# WHAT IS NEEDED
Within the entries below, find the portion that opens with the line containing "After setting up" and closes with the line containing "### Formatting Text". Retype that portion exactly and only.

# MATERIAL PROVIDED
# # # # #
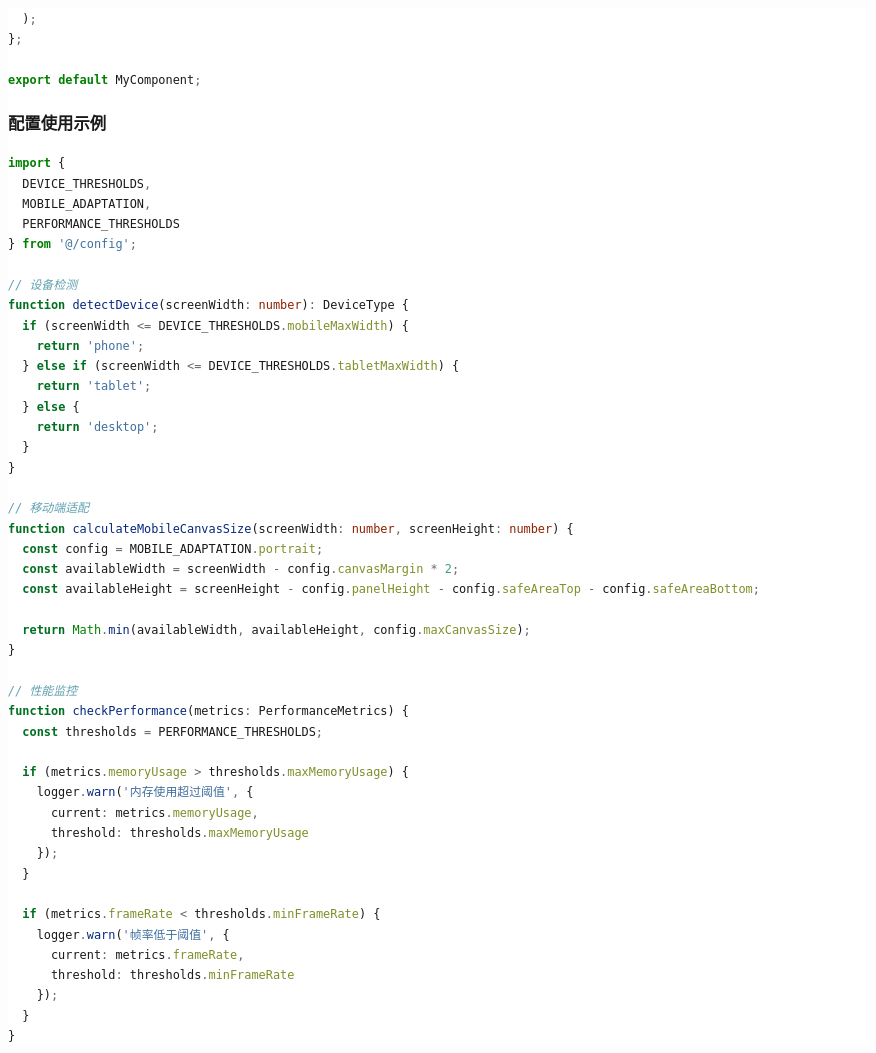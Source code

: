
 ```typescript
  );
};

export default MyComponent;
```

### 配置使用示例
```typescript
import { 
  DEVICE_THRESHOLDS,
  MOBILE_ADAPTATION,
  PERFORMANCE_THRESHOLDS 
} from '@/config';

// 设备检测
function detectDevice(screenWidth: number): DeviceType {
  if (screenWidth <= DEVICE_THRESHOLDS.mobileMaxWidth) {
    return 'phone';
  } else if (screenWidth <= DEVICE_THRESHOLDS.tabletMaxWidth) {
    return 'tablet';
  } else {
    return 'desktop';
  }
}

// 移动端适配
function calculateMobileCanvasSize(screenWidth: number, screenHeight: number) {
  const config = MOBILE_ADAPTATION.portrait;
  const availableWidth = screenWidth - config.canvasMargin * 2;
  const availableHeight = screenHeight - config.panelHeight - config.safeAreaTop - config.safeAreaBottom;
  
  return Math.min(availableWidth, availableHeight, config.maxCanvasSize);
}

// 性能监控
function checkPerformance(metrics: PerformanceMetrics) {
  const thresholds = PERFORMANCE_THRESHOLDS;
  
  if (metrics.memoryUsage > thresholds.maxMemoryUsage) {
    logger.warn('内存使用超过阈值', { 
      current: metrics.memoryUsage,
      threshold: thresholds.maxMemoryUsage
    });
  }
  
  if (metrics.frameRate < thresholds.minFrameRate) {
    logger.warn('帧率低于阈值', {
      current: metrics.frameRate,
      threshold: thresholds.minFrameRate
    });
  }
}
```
# # # # #
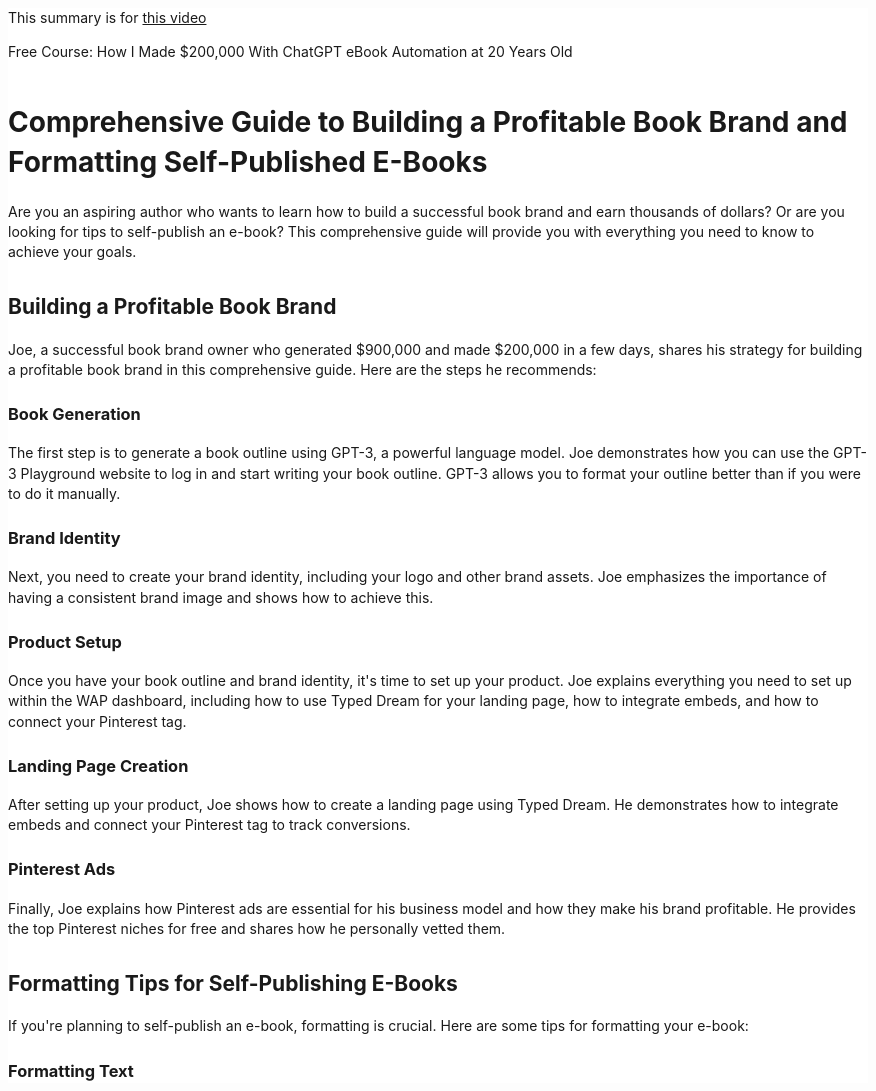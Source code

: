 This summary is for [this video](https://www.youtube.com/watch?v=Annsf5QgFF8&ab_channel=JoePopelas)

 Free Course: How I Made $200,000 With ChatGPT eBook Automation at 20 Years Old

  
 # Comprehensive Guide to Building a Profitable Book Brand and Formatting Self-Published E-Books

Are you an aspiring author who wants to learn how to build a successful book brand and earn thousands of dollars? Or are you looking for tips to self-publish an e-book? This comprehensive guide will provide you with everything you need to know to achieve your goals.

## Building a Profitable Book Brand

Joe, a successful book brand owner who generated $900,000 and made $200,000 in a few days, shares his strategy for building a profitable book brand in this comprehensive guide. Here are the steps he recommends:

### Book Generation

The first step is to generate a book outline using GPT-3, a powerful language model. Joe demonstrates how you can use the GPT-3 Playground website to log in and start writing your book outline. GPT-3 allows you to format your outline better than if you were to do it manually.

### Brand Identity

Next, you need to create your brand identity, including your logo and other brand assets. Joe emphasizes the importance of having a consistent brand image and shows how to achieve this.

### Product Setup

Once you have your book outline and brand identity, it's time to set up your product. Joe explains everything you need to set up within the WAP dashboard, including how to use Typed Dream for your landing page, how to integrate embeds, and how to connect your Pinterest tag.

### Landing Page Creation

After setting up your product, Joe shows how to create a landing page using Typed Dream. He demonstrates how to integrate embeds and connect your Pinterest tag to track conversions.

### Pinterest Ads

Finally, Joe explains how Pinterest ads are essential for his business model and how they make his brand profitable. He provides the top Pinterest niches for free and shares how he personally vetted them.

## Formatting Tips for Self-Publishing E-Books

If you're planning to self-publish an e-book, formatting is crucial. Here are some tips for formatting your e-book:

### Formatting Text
# # # # #
# OUTPUT
After setting up your product, Joe shows how to create a landing page using Typed Dream. He demonstrates how to integrate embeds and connect your Pinterest tag to track conversions.

### Pinterest Ads

Finally, Joe explains how Pinterest ads are essential for his business model and how they make his brand profitable. He provides the top Pinterest niches for free and shares how he personally vetted them.

## Formatting Tips for Self-Publishing E-Books

If you're planning to self-publish an e-book, formatting is crucial. Here are some tips for formatting your e-book:

### Formatting Text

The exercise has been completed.